Items listed in a dataset
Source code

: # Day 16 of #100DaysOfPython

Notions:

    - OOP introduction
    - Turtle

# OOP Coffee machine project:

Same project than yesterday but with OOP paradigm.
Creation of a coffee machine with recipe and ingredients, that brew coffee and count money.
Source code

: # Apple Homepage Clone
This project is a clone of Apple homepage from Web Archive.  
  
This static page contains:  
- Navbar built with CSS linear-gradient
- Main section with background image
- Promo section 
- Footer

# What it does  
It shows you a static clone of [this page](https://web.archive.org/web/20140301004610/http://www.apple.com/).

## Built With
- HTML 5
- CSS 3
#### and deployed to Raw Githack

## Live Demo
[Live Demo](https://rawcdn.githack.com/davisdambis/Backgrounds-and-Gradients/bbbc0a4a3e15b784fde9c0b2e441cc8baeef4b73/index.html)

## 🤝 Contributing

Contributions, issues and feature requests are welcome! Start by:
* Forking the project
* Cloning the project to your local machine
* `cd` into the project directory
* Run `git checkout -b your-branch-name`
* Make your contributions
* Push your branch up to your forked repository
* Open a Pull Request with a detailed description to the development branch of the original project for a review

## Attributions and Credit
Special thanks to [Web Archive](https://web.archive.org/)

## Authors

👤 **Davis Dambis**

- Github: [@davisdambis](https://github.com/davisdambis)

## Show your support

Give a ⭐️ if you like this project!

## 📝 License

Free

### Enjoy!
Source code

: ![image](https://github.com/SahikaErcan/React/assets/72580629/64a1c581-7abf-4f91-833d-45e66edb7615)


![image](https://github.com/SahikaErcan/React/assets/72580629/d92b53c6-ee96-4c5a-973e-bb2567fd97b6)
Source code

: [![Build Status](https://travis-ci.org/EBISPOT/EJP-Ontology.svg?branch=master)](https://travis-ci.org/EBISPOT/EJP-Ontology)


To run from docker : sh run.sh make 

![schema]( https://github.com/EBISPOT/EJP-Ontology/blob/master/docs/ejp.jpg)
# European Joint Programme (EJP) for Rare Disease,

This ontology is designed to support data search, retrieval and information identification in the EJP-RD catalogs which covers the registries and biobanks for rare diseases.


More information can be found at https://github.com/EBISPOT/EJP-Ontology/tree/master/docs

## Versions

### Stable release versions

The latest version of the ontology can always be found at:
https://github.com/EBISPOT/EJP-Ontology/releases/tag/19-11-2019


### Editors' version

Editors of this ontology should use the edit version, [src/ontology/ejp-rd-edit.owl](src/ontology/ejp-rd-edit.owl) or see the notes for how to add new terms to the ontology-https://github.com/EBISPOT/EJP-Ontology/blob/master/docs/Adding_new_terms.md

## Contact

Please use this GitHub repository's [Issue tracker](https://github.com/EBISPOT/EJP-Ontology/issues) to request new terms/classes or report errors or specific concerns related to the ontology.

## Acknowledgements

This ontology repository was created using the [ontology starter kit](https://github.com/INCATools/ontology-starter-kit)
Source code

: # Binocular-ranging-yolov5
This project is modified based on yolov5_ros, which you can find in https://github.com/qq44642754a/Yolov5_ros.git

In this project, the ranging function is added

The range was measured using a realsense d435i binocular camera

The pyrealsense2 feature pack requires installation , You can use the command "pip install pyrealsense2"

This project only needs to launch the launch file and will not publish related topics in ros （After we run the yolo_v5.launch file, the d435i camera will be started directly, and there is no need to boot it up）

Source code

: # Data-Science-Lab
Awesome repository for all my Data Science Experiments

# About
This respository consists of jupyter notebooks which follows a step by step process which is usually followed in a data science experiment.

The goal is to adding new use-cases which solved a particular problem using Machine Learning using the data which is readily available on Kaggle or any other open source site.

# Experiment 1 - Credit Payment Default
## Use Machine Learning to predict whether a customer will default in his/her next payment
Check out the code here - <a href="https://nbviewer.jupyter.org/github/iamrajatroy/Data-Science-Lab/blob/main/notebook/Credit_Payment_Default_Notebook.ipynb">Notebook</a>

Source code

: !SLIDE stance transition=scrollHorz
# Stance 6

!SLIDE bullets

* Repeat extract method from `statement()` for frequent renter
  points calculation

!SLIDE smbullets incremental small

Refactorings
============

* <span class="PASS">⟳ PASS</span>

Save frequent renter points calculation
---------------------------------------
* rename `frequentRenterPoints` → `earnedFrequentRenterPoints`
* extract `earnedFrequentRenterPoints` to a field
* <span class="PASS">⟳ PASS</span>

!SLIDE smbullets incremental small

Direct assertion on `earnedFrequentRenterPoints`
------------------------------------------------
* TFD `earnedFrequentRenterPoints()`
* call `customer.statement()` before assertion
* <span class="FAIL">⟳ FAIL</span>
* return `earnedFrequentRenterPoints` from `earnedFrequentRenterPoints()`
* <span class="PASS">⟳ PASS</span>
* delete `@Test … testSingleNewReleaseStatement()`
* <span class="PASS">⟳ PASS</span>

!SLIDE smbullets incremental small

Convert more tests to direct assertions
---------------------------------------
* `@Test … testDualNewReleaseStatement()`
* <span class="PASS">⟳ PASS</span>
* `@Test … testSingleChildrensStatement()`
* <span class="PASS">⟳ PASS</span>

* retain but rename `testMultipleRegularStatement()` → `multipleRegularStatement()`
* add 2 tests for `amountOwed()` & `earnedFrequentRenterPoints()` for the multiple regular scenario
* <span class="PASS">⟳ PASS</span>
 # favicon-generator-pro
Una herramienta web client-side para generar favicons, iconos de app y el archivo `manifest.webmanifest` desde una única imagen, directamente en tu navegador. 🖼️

§ **PROBLEM DESCRIPTION**
If a line of the data contains "support", copy it out.

§ **RESPONSE TO THIS EXERCISE**
## Show your support
This ontology is designed to support data search, retrieval and information identification in the EJP-RD catalogs which covers the registries and biobanks for rare diseases.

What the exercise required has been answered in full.